§ **WHAT THE TASK ASKS**: Copy nothing but the text: repeat each entry exactly and drop the images.

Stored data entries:
○ ○ ○ ○ ○

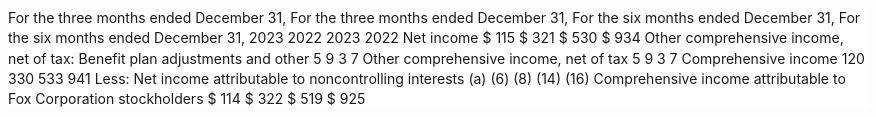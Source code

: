 <tr>
<th></th>
<th>For the three months ended December 31,</th>
<th>For the three months ended December 31,</th>
<th>For the six months ended December 31,</th>
<th>For the six months ended December 31,</th>
</tr>
</thead>
<tbody>
<tr>
<td></td>
<td>2023</td>
<td>2022</td>
<td>2023</td>
<td>2022</td>
</tr>
<tr>
<td>Net income</td>
<td>$ 115</td>
<td>$ 321</td>
<td>$ 530</td>
<td>$ 934</td>
</tr>
<tr>
<td>Other comprehensive income, net of tax:</td>
<td></td>
<td></td>
<td></td>
<td></td>
</tr>
<tr>
<td>Benefit plan adjustments and other</td>
<td>5</td>
<td>9</td>
<td>3</td>
<td>7</td>
</tr>
<tr>
<td>Other comprehensive income, net of tax</td>
<td>5</td>
<td>9</td>
<td>3</td>
<td>7</td>
</tr>
<tr>
<td>Comprehensive income</td>
<td>120</td>
<td>330</td>
<td>533</td>
<td>941</td>
</tr>
<tr>
<td>Less: Net income attributable to noncontrolling interests (a)</td>
<td>(6)</td>
<td>(8)</td>
<td>(14)</td>
<td>(16)</td>
</tr>
<tr>
<td>Comprehensive income attributable to Fox Corporation stockholders</td>
<td>$ 114</td>
<td>$ 322</td>
<td>$ 519</td>
<td>$ 925</td>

○ ○ ○ ○ ○

§ **TASK OUTPUT**:
Source code

: <tr>
<th></th>
<th>For the three months ended December 31,</th>
<th>For the three months ended December 31,</th>
<th>For the six months ended December 31,</th>
<th>For the six months ended December 31,</th>
</tr>
</thead>
<tbody>
<tr>
<td></td>
<td>2023</td>
<td>2022</td>
<td>2023</td>
<td>2022</td>
</tr>
<tr>
<td>Net income</td>
<td>$ 115</td>
<td>$ 321</td>
<td>$ 530</td>
<td>$ 934</td>
</tr>
<tr>
<td>Other comprehensive income, net of tax:</td>
<td></td>
<td></td>
<td></td>
<td></td>
</tr>
<tr>
<td>Benefit plan adjustments and other</td>
<td>5</td>
<td>9</td>
<td>3</td>
<td>7</td>
</tr>
<tr>
<td>Other comprehensive income, net of tax</td>
<td>5</td>
<td>9</td>
<td>3</td>
<td>7</td>
</tr>
<tr>
<td>Comprehensive income</td>
<td>120</td>
<td>330</td>
<td>533</td>
<td>941</td>
</tr>
<tr>
<td>Less: Net income attributable to noncontrolling interests (a)</td>
<td>(6)</td>
<td>(8)</td>
<td>(14)</td>
<td>(16)</td>
</tr>
<tr>
<td>Comprehensive income attributable to Fox Corporation stockholders</td>
<td>$ 114</td>
<td>$ 322</td>
<td>$ 519</td>
<td>$ 925</td>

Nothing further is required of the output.